Despite the potential clinical implications of our study, there are several limitations. First, this study was a retrospective design and was conducted at a single, tertiary referral center, thus raising concerns for selection bias. Nonetheless, this study used a prospectively maintained database and reflects real-world clinical practice. Second, as the mean follow-up period was 33.3 months, which is relatively short, we identified only one end-point (URFS) and did not analyze other clinically significant oncologic outcomes such as cancer-specific survival and overall survival. However, since most URs are reported within 3 years,18,30 this study was sufficiently powered to confirm UR after RC. Finally, this study represents one of the largest series with regard to UR after RC with IONB. However, due to the low incidence of UR, the number of cases is limited. Therefore, confirmation via a large, multi-institutional study is warranted to verify the implications of our results.

In conclusion, this study provides some insight regarding the incidence and risk factors of recurrence in retained urethra after RC with IONB. UR occurs only in a small proportion of patients following RC with IONB, and prostatic urethral involvement is the only significant risk factor for UR. Therefore, follow-up strategies to ameliorate UR risk should be adopted to facilitate early detection in those at high risk of UR. These data provide further evidence for continued evaluation of the urethra after RC with IONB.

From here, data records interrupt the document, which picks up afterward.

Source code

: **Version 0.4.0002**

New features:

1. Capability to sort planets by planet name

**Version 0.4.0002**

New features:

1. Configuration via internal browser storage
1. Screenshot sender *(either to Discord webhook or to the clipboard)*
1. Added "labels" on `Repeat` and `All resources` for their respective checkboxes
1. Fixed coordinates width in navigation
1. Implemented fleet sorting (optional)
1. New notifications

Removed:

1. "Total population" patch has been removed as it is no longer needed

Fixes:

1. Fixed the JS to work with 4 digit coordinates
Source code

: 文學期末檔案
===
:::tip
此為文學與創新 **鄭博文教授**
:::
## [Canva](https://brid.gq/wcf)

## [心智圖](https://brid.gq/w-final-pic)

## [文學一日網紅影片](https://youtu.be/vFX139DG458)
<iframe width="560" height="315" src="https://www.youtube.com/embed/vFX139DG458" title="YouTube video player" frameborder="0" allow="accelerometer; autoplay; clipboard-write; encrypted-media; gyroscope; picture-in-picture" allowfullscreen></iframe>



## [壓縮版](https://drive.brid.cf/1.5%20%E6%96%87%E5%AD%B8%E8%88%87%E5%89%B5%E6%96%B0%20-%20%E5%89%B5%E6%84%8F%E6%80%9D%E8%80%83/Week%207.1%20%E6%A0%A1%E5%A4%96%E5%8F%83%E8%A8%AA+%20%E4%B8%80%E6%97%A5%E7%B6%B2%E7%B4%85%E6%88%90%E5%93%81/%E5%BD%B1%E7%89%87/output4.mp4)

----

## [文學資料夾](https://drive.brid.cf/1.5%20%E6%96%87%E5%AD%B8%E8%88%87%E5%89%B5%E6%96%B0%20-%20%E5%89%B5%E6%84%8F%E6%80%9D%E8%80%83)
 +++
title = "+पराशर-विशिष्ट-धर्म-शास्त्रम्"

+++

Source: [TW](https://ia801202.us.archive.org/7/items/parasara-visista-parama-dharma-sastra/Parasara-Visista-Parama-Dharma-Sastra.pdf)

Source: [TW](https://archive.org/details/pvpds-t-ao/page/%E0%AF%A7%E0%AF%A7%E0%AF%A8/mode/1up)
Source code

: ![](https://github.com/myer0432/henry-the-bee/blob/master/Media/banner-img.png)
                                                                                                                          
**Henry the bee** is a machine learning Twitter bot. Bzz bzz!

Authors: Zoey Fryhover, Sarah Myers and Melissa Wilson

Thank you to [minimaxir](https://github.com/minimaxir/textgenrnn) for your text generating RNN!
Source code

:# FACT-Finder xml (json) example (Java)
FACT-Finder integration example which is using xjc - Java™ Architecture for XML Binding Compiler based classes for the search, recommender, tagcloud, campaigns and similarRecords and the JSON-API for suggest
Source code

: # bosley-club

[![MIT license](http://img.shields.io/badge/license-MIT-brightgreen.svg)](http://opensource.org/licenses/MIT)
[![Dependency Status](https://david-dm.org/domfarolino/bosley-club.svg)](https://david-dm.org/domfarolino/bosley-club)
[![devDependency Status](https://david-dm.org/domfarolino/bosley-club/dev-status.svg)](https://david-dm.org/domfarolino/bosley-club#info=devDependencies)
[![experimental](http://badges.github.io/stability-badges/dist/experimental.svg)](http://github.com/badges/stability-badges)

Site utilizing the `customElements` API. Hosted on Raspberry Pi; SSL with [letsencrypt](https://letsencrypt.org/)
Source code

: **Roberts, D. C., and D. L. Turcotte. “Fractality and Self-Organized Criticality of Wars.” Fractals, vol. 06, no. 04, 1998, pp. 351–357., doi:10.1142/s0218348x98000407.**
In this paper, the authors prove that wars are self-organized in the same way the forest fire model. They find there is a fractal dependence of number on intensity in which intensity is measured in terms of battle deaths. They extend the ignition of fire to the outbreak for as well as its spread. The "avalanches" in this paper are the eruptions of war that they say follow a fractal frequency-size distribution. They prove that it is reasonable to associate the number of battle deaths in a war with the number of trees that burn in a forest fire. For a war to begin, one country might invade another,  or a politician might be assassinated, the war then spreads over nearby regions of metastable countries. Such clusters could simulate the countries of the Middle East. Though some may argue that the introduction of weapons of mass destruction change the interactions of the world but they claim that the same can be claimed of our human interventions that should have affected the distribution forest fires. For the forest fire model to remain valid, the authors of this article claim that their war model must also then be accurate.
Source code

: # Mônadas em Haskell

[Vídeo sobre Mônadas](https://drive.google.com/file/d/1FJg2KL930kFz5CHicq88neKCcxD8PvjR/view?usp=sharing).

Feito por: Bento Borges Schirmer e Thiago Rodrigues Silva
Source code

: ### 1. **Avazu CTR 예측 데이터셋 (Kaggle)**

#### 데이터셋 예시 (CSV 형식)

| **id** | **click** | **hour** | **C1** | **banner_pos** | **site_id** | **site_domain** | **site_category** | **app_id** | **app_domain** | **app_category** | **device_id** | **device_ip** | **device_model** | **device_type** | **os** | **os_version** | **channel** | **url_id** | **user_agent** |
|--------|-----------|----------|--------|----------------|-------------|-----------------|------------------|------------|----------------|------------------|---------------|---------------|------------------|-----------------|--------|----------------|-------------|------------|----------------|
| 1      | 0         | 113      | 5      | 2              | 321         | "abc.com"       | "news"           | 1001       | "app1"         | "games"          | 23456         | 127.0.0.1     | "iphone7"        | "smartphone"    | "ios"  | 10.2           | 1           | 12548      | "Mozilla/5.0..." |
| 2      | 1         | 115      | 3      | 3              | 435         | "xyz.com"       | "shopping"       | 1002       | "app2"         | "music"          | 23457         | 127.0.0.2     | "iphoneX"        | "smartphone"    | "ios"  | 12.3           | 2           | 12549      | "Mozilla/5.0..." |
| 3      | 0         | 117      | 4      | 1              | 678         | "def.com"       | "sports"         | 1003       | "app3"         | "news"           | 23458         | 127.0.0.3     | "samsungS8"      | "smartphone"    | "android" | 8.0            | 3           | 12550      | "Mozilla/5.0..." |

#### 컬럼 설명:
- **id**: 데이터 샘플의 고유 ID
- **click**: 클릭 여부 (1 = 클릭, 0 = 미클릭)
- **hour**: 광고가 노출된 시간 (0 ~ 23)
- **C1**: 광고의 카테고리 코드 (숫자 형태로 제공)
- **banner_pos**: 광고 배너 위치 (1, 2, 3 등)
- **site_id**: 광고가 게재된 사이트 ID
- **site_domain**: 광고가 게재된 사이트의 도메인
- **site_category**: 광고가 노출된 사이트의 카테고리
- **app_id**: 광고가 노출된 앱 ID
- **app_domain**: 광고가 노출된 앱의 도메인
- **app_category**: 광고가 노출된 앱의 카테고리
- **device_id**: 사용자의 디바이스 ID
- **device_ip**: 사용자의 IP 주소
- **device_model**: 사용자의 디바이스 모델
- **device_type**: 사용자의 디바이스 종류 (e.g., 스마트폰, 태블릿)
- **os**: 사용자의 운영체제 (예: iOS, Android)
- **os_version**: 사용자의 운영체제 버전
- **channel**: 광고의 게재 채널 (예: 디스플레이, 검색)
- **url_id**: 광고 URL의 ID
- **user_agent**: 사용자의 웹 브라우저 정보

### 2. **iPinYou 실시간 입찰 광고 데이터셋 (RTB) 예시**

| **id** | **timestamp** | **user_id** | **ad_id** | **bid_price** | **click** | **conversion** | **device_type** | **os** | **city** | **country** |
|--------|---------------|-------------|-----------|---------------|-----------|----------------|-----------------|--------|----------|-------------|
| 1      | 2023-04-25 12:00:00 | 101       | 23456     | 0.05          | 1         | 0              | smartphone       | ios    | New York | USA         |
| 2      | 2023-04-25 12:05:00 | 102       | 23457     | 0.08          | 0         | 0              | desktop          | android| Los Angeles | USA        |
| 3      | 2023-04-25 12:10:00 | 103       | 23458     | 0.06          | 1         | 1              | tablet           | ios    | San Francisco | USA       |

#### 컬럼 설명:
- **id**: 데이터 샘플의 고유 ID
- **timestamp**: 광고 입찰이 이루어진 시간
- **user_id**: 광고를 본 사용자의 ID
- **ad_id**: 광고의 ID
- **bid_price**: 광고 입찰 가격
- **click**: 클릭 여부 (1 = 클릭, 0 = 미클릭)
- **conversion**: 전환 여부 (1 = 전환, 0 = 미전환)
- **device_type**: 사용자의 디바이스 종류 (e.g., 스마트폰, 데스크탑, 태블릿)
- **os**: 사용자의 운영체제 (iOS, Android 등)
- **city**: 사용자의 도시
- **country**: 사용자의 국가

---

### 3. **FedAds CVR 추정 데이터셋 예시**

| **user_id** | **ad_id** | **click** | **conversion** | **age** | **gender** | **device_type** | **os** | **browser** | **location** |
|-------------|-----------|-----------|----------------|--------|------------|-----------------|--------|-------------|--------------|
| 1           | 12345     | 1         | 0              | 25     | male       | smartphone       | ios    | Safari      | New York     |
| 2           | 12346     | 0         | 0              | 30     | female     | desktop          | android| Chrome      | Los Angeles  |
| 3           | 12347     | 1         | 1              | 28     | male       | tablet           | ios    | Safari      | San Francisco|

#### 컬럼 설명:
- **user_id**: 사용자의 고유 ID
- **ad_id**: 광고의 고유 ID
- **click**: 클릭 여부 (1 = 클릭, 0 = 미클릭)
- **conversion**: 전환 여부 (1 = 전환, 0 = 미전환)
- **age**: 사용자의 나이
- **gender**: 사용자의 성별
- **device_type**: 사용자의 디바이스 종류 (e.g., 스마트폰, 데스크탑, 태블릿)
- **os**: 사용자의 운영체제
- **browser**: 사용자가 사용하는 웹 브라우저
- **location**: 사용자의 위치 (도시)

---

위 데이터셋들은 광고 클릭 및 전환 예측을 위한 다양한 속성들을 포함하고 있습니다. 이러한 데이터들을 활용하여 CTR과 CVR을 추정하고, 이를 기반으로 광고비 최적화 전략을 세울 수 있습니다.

Basic Science Research Program through a National Research Foundation of Korea grant funded by the Ministry of Science, ICT & Future Planning NRF-2018R1C1B6007678 This research was supported by the Basic Science Research Program through a National Research Foundation of Korea grant funded by the Ministry of Science, ICT & Future Planning (NRF-2018R1C1B6007678).

Disclosure

The authors declare that they have no conflicts of interest in this work.